Protosappanin A Protects DOX-Induced Myocardial Injury and Cardiac Dysfunction by Targeting ACSL4/FTH1 Axis-Dependent Ferroptosis.

机构信息

Department of Cardiology, The Second Affiliated Hospital of Harbin Medical University, Harbin, 150086, China.

The Key Laboratory of Myocardial Ischemia, Harbin, 150086, China.

出版信息

Adv Sci (Weinh). 2024 Sep;11(34):e2310227. doi: 10.1002/advs.202310227. Epub 2024 Jul 10.

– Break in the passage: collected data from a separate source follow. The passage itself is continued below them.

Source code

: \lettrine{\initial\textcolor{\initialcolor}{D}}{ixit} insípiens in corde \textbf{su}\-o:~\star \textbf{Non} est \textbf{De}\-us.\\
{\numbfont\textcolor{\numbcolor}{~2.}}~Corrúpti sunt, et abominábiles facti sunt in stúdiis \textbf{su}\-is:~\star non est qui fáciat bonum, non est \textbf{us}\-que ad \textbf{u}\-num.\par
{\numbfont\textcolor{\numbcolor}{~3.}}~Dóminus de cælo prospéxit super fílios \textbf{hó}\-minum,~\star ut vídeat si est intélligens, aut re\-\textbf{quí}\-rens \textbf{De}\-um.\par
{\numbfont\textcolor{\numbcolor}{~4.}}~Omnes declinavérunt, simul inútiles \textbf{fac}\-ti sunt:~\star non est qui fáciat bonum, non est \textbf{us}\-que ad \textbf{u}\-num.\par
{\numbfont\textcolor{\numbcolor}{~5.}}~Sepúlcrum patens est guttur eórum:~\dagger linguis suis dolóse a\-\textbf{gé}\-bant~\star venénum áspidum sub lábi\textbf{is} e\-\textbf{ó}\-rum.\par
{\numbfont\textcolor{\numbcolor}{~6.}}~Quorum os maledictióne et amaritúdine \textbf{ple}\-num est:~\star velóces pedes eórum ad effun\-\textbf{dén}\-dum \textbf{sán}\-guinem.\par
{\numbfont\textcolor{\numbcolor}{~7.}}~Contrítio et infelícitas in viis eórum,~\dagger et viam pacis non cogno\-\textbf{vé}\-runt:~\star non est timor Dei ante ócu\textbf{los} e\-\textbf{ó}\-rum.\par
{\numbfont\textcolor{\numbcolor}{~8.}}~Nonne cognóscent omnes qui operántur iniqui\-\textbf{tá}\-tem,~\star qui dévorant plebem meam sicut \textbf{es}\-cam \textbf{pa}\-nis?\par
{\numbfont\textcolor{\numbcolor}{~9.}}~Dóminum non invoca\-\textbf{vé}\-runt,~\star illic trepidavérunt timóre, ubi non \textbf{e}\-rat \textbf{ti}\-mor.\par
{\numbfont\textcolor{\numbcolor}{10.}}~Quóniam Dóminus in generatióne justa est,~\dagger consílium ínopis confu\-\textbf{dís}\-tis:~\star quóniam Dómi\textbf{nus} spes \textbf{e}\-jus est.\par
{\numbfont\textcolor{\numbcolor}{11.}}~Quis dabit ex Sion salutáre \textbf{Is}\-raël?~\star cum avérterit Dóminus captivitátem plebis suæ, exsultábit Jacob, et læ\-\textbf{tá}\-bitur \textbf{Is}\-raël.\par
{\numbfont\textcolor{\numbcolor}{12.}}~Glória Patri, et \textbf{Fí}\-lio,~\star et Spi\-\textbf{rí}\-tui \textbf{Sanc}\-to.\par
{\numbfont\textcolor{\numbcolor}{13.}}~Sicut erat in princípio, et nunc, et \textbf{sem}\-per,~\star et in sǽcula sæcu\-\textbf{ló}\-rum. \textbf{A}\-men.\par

DOI:10.1002/advs.202310227
PMID:38984448
原文链接:https://pmc.ncbi.nlm.nih.gov/articles/PMC11425893/
Abstract

Doxorubicin (DOX) is an effective anticancer agent, but its clinical utility is constrained by dose-dependent cardiotoxicity, partly due to cardiomyocyte ferroptosis. However, the progress of developing cardioprotective medications to counteract ferroptosis has encountered obstacles. Protosappanin A (PrA), an anti-inflammatory compound derived from hematoxylin, shows potential against DOX-induced cardiomyopathy (DIC). Here, it is reported that PrA alleviates myocardial damage and dysfunction by reducing DOX-induced ferroptosis and maintaining mitochondrial homeostasis. Subsequently, the molecular target of PrA through proteome microarray, molecular docking, and dynamics simulation is identified. Mechanistically, PrA physically binds with ferroptosis-related proteins acyl-CoA synthetase long-chain family member 4 (ACSL4) and ferritin heavy chain 1 (FTH1), ultimately inhibiting ACSL4 phosphorylation and subsequent phospholipid peroxidation, while also preventing FTH1 autophagic degradation and subsequent release of ferrous ions (Fe) release. Given the critical role of ferroptosis in the pathogenesis of ischemia-reperfusion (IR) injury, this further investigation posits that PrA can confer a protective effect against IR-induced cardiac damage by inhibiting ferroptosis. Overall, a novel pharmacological inhibitor is unveiled that targets ferroptosis and uncover a dual-regulated mechanism for cardiomyocyte ferroptosis in DIC, highlighting additional therapeutic options for chemodrug-induced cardiotoxicity and ferroptosis-triggered disorders.

摘要

多柔比星(DOX)是一种有效的抗癌药物,但由于剂量依赖性的心脏毒性,其临床应用受到限制,部分原因是心肌细胞发生铁死亡。然而,开发对抗铁死亡的心脏保护药物的进展遇到了障碍。来源于血根碱的抗炎化合物Protosappanin A(PrA)在对抗多柔比星诱导的心肌病(DIC)方面显示出潜力。本文报道了 PrA 通过减少 DOX 诱导的铁死亡和维持线粒体稳态来减轻心肌损伤和功能障碍。随后,通过蛋白质组微阵列、分子对接和动力学模拟确定了 PrA 的分子靶标。在机制上,PrA 与铁死亡相关蛋白酰基辅酶 A 合成酶长链家族成员 4(ACSL4)和铁蛋白重链 1(FTH1)发生物理结合,最终抑制 ACSL4 磷酸化和随后的磷脂过氧化,同时防止 FTH1 自噬降解和随后的亚铁离子(Fe)释放。鉴于铁死亡在缺血再灌注(IR)损伤发病机制中的关键作用,进一步的研究表明,PrA 通过抑制铁死亡对 IR 诱导的心脏损伤具有保护作用。总的来说,揭示了一种新型的铁死亡药理学抑制剂,针对铁死亡,并揭示了 DIC 中心肌细胞铁死亡的双重调节机制,为化学药物诱导的心脏毒性和铁死亡触发的疾病提供了更多的治疗选择。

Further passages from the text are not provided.